Accanto alla regolazione, il manager individua nell’innovazione tecnologica uno dei principali fattori di rafforzamento del sistema. Gli investimenti in infrastrutture, sicurezza informatica, sistemi di monitoraggio, analisi dei dati e intelligenza artificiale consentono infatti di migliorare i controlli, individuare tempestivamente comportamenti anomali e rendere più efficace la tutela dei giocatori.
L’intelligenza artificiale, precisa Buechele, deve però essere utilizzata esclusivamente all’interno di un quadro regolamentato e nel pieno rispetto della protezione dei dati personali, diventando uno strumento di prevenzione e non un semplice elemento tecnologico.
Nell’intervista trova spazio anche il tema della tutela del consumatore. Oltre ai controlli, il Ceo richiama l’importanza degli strumenti di gioco responsabile, come il Registro Unico delle Autoesclusioni, e della formazione degli operatori, elementi che contribuiscono a rendere il circuito autorizzato più sicuro e trasparente rispetto all’offerta illegale.

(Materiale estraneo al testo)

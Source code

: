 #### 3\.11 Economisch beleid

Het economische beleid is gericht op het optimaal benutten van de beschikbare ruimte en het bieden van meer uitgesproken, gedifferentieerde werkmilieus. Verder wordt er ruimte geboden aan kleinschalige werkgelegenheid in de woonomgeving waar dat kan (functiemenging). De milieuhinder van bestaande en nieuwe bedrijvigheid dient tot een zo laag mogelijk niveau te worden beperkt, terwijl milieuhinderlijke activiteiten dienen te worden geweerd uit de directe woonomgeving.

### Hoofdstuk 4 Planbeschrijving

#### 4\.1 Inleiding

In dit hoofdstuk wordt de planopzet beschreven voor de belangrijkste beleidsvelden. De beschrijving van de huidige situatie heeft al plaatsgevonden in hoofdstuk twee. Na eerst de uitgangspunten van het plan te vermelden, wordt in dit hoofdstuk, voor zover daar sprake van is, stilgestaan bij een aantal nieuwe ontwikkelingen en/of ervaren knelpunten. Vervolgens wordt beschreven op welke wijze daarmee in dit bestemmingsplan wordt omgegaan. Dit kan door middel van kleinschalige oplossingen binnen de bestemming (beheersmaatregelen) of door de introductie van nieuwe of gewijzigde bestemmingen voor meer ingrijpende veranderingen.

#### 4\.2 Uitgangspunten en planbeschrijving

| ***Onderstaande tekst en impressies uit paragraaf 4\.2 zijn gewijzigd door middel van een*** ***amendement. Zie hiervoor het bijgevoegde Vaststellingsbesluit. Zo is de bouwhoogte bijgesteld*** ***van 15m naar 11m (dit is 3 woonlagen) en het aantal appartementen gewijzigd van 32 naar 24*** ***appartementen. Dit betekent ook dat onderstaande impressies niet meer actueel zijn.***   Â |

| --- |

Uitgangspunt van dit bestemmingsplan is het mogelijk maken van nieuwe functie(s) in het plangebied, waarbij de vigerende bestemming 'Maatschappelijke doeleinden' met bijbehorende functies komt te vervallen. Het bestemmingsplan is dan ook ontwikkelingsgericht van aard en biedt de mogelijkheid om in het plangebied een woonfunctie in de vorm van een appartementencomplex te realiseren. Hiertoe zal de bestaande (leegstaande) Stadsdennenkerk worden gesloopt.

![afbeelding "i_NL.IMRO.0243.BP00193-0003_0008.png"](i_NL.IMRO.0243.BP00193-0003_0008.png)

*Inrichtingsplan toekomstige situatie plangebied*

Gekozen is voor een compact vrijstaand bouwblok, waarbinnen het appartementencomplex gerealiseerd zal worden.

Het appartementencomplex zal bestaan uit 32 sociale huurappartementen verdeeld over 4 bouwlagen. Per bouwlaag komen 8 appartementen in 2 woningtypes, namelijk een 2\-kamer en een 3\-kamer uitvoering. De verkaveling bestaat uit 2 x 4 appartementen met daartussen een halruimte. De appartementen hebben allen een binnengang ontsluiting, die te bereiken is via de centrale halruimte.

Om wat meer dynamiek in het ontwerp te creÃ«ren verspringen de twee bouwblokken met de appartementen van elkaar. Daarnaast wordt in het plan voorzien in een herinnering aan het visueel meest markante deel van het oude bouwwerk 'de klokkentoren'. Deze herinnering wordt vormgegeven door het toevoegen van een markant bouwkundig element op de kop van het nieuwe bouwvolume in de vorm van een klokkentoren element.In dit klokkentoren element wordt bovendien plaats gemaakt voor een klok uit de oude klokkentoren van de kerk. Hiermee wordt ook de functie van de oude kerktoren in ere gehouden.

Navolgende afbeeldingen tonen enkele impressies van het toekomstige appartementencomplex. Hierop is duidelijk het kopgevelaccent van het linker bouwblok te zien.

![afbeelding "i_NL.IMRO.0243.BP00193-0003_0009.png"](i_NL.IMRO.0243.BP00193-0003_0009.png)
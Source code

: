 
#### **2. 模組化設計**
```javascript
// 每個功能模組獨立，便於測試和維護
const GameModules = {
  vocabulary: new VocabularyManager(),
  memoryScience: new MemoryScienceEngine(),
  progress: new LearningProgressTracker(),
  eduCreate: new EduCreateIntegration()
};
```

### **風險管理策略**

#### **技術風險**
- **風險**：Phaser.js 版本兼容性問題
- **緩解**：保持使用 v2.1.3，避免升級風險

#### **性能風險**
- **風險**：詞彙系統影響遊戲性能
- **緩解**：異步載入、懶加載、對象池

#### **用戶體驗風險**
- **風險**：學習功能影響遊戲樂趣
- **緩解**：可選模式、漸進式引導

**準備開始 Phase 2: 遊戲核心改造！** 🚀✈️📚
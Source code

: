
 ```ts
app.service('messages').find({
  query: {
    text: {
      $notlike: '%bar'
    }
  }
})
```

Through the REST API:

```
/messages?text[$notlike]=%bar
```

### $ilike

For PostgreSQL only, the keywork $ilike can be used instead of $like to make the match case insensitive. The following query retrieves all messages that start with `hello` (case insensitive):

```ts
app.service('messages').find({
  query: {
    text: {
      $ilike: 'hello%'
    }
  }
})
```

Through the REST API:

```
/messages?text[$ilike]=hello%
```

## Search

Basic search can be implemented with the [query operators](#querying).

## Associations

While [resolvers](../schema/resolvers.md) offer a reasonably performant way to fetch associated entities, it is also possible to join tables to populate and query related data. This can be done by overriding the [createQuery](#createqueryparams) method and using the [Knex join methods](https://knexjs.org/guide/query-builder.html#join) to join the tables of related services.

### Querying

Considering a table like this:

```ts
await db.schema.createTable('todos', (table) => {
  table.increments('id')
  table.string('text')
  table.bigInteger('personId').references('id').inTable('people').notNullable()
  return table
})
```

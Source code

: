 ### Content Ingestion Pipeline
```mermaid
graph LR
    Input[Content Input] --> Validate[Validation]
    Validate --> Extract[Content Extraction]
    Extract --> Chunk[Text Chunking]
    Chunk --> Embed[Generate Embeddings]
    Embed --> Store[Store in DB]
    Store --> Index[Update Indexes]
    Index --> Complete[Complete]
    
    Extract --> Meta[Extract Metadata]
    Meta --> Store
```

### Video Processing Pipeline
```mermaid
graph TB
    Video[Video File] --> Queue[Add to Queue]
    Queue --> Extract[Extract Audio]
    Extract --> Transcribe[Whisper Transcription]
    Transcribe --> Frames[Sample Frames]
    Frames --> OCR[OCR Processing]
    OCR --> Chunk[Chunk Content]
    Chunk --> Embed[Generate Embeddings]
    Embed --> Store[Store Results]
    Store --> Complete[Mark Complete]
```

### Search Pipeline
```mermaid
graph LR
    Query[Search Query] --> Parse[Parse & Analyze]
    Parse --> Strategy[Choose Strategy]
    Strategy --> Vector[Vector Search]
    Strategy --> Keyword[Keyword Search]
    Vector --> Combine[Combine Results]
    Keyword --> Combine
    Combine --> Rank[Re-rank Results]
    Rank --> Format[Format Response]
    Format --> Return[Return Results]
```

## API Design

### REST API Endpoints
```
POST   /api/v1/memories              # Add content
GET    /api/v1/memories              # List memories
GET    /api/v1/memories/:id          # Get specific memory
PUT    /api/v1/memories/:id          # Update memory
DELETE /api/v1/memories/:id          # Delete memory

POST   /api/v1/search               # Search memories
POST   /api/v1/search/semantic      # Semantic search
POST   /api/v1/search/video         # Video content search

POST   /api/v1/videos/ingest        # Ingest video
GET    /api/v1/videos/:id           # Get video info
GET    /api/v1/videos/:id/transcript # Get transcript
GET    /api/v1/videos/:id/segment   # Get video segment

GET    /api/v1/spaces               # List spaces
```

Guardando al futuro, Buechele individua nella comunicazione istituzionale un ulteriore tassello fondamentale. Rendere i cittadini consapevoli della differenza tra offerta autorizzata e mercato nero significa rafforzare la fiducia nel sistema regolato e favorire una scelta informata.
“La ricerca, la collaborazione tra pubblico e privato e l’innovazione”, conclude il manager nello speciale di Fortune Italia, “non sono alternative alla legalità, ma strumenti essenziali per preservare il valore del sistema concessorio, proteggere i consumatori, sostenere il gettito pubblico e ridurre progressivamente lo spazio occupato dall’illegalità”.